Crizotinib

Crizotinib (PF-02341066) is an orally bioavailable, ATP-competitive ALK and c-Met inhibitor with IC₅₀s of 20 and 8 nM, respectively. Crizotinib inhibits tyrosine phosphorylation of NPM-ALK and tyrosine phosphorylation of c-Met with IC₅₀s of 24 and 11 nM in cell-based assays, respectively. Crizotinib is also a ROS1 inhibitor. Crizotinib has effective tumor growth inhibition^[1][2][3]. IC50 & Target:IC50: 20 nM (ALK), 8 nM (c-Met)^[3] In Vitro:Crizotinib (PF-02341066) displays similar potency against c-Met phosphorylation in mIMCD3 mouse or MDCK canine epithelial cells with IC₅₀ of 5 nM and 20 nM, respectivly. PF-2341066 shows improved or similar activity against NIH3T3 cells engineered to express c-Met ATP-binding site mutants V1092I or H1094R or the P-loop mutant M1250T with IC₅₀ of 19 nM, 2 nM and 15 nM, respectively, compared with NIH3T3 cells expressing wild-type receptor with IC₅₀ of 13 nM. In contrast, a marked shift in potency of PF-2341066 is observed against cells engineered to express c-Met activation loop mutants Y1230C and Y1235D with IC₅₀ of 127 nM and 92 nM, respectively, compared with wild-type receptor. PF-2341066 also potently prevents the phosphorylation of c-Met in NCI-H69 and HOP92 cells, with IC₅₀ of 13 nM and 16 nM, respectively, which express the endogenous c-Met variants R988C and T1010I, respectively^[1].

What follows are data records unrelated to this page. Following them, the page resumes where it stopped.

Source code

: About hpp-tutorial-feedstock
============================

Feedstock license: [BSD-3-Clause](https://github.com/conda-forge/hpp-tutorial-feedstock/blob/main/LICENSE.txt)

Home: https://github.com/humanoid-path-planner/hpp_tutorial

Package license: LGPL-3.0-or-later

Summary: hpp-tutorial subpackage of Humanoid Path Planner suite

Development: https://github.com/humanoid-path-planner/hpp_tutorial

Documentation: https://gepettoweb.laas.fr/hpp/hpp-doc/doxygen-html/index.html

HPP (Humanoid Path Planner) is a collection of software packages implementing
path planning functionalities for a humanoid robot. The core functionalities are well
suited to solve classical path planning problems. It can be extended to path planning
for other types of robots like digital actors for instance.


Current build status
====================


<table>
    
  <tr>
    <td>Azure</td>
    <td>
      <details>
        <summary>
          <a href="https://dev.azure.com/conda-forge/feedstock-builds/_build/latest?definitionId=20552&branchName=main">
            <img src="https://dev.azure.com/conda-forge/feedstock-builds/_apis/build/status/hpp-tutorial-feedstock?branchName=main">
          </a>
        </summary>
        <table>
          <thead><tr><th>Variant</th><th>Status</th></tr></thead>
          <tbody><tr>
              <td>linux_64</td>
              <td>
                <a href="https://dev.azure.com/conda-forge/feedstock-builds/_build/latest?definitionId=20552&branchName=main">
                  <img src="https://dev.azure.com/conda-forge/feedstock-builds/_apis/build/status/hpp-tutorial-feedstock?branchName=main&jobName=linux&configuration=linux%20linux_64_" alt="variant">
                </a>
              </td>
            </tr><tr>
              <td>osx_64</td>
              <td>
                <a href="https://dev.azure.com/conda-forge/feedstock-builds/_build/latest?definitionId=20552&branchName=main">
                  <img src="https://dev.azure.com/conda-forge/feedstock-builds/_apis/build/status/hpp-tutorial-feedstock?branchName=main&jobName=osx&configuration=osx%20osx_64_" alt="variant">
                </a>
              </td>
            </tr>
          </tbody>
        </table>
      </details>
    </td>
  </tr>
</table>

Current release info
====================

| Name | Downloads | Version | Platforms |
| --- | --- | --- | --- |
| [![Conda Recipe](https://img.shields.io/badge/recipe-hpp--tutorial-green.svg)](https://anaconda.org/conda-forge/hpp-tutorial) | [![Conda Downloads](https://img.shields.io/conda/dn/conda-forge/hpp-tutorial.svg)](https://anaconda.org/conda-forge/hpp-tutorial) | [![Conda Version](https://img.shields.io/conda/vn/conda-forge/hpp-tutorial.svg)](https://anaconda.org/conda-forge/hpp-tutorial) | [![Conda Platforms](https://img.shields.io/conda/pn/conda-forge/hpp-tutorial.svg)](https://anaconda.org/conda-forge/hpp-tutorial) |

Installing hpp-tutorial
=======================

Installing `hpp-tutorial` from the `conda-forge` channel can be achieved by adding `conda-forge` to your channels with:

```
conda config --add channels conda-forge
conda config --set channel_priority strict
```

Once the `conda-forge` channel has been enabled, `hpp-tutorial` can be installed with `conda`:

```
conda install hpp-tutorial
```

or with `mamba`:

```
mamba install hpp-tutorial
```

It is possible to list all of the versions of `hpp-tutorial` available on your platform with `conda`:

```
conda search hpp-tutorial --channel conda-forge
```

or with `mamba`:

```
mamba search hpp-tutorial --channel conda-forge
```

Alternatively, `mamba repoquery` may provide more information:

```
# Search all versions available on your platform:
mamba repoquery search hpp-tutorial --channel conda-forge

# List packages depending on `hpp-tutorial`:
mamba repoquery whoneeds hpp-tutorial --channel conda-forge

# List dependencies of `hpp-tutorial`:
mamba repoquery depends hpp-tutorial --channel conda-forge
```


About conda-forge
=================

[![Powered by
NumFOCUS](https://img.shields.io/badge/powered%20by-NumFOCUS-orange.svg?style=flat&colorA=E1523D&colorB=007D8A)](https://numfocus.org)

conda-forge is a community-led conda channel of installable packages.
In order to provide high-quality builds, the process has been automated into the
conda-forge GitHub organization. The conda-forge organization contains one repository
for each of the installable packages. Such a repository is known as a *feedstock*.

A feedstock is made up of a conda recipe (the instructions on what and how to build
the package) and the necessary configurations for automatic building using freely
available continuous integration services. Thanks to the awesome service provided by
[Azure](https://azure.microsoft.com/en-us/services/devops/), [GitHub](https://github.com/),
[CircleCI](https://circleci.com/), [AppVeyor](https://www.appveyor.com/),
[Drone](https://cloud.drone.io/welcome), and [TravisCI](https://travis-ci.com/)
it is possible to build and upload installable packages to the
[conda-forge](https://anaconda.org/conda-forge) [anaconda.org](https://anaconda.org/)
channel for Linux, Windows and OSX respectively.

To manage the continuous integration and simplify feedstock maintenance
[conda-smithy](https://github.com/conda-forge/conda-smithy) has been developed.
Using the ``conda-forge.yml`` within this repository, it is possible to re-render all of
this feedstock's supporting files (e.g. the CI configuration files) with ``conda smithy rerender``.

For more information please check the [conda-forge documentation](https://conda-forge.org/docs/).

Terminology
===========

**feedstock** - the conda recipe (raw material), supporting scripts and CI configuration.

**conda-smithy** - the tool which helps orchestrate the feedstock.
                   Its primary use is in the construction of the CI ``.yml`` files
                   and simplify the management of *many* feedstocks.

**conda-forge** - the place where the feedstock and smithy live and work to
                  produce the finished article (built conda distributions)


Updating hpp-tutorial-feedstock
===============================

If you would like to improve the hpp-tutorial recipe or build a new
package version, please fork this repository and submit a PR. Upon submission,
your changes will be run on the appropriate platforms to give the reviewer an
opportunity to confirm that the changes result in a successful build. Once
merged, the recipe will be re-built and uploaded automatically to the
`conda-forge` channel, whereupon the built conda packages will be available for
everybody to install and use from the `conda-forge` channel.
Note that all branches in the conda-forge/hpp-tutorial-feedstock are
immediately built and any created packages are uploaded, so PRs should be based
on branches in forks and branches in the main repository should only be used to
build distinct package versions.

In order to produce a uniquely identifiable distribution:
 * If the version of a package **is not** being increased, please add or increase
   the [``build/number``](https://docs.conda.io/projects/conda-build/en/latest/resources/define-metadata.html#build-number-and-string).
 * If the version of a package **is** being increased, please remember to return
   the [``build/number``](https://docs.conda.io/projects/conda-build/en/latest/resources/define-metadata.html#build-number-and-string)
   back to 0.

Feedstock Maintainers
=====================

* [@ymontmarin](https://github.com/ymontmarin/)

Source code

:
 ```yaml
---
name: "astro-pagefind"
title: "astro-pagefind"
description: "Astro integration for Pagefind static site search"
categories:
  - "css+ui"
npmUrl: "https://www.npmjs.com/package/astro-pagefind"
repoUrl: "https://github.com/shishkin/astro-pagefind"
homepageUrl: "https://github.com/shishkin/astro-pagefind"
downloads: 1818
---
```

Crizotinib (PF-02341066) also potently inhibits NPM-ALK phosphorylation in Karpas299 or SU-DHL-1 ALCL cells with an IC₅₀ of 24 nM. PF-2341066 potently prevents cell proliferation, which is associated with G(1)-S-phase cell cycle arrest and induction of apoptosis in ALK-positive ALCL cells with IC₅₀ of 30 nM, but not ALK-negative lymphoma cells^[2]. In Vivo:Crizotinib (PF-02341066) reveals the ability to cause marked regression of large established tumors (> 600 mm³) in both the 50 mg/kg/day and 75 mg/kg/day treatment cohorts, with a 60% decrease in mean tumor volume over the 43-day administration schedule in the GTL-16 model. In an another study, PF-2341066 displays the ability to completely inhibits GTL-16 tumor growth for >3 months, with only 1 of 12 mice exhibiting a significant increase in tumor growth over the 3-month treatment schedule at 50 mg/kg/day. A significant dose-dependent reduction of CD31-positive endothelial cells is observed at 12.5 mg/kg/day, 25 mg/kg/day, and 50 mg/kg/day in GTL-16 tumors, indicating that inhibition of MVD shows a dose-dependent correlation to antitumor efficacy. PF-2341066 displays a significant dose-dependent reduction of human VEGFA and IL-8 plasma levels in both the GTL-16 and U87MG models. Marked inhibition of phosphorylated c-Met, Akt, Erk, PLCλ1, and STAT5 levels is observed in GTL-16 tumors following p.o. administration of PF-2341066^[1].
Treatment of c-MET-amplified GTL-16 xenografts with 50 mg/kg PF-2341066 elicits tumor regression that is associated with a slow reduction in 18F-FDG uptake and decreases expression of the glucose transporter 1, GLUT-1^[4].